しかし、人間味を出そうと、「体調が悪いから話したくない」という反応も実装したところ、ユーザーから「人工知能の癖に怠けるな」という非難が多く上がったとのこと。人工知能に期待していることと、人間味をすり合わせる必要があると反省したもあるとか。

「りんな」の技術を応用したローソン「あきこちゃん」

ローソンのLINEアカウント「あきこちゃん」は、「りんな」のAI技術「rinna」が活用されています。rinnaを活用するにあたって、ローソンクルーという設定の「あきこちゃん」として幾つか調整しました。

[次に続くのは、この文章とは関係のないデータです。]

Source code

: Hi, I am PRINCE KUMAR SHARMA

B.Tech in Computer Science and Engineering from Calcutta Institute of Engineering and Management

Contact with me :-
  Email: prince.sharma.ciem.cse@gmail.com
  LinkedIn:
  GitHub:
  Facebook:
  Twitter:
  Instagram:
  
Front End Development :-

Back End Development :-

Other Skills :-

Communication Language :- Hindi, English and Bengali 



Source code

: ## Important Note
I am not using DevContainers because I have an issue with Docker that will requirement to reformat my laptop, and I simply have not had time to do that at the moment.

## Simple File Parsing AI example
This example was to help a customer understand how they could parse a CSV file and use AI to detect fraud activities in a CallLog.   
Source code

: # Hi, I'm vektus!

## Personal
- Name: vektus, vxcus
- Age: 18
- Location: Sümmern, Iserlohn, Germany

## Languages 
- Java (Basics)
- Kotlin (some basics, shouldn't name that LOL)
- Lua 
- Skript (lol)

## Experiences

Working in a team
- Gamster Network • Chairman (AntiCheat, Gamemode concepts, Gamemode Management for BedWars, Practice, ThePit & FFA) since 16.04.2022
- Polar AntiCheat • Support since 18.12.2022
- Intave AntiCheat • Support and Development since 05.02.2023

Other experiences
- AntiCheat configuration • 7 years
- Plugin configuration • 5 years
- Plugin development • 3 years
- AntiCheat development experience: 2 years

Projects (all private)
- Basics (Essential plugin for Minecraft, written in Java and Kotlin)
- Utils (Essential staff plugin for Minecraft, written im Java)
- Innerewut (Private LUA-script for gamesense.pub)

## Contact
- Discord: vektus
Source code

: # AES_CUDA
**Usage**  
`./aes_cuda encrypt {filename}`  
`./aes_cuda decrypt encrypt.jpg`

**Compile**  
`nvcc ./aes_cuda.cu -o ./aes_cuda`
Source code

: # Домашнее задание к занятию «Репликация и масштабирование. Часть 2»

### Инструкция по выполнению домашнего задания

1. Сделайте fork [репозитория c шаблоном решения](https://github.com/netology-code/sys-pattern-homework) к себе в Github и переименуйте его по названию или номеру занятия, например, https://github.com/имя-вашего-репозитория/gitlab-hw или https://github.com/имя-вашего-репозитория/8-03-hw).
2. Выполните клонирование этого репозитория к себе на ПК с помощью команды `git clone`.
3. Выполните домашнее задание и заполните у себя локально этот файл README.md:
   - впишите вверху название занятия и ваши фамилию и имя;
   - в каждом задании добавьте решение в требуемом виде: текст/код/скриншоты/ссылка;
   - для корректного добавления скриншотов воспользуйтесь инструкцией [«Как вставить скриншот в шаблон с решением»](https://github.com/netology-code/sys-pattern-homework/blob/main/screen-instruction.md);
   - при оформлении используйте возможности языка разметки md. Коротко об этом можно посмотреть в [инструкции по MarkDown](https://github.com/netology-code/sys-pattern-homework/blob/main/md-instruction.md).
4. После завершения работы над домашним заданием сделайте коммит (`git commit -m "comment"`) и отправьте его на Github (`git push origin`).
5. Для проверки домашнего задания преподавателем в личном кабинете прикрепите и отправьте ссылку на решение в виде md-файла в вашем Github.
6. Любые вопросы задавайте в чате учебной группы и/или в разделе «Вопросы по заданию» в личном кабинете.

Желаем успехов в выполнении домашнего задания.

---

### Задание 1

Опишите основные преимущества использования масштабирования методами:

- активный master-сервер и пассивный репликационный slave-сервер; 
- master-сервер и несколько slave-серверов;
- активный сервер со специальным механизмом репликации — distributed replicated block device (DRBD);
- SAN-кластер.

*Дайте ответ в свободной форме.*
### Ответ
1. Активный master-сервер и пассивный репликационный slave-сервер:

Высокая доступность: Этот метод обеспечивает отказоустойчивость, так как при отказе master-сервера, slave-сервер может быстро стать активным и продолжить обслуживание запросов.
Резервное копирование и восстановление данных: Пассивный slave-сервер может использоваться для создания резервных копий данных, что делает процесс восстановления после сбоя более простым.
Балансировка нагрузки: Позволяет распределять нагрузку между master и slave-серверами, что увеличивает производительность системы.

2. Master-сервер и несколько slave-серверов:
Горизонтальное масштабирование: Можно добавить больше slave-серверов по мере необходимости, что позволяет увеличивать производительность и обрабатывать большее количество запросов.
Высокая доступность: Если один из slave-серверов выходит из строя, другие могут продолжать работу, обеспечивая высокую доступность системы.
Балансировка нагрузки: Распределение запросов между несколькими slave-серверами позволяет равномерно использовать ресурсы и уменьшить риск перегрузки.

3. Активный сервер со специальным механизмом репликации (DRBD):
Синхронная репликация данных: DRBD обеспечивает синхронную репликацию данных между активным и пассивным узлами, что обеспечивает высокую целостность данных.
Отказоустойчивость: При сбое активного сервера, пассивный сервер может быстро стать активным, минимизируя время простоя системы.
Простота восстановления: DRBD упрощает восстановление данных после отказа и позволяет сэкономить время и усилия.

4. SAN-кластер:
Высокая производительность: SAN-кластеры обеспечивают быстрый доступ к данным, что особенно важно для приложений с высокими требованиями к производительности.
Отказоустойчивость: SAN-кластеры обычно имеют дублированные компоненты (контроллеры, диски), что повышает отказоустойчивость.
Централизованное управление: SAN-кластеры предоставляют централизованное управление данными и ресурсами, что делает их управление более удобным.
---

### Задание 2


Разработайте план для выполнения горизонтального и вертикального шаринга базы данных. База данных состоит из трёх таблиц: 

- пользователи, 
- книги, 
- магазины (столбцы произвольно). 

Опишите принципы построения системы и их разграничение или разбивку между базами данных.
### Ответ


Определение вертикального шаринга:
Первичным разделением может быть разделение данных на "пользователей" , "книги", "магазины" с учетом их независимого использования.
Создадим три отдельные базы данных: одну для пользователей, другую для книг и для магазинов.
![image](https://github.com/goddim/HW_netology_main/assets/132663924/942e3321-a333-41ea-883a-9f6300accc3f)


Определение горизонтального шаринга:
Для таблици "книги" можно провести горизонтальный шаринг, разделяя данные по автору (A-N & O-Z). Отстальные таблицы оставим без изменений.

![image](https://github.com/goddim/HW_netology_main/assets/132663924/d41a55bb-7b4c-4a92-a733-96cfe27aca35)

自社の商品を勧めるというミッションを持たない「りんな」とは異なり、ユーザーのトークが来ると、まずは「商品と関連する会話ができるか」を検討し、関連付けそうならば商品に関するコミュニケーションを、関連しない場合は日常会話としてのコミュニケーションのモードに分岐するようなプログラムに。また、新製品・キャンペーンのプッシュ通知後には、普段の10倍以上にトラフィックが跳ね上がる為、その際も対応ができるように、システム面も調整したそうです。不適切な表現も無限に存在するため機械学習を用いて「悪い会話」を学習させるようにしました。

こうした調整によって、あきこちゃんは、ユーザーと平均15回のやり取りを展開、配布したクーポンの実店舗での利用率は30%という非常に優秀な成果を上げているといいます。

編集後記

楽しく会話ができて、かつ、ユーザーを店舗に向かわせることのできる「あきこちゃん」は非常に優秀ですね。「りんな」のようなコミュニケーションが得意な人工知能をビジネスに活用する技術の土台は既に出来上がってきているようです。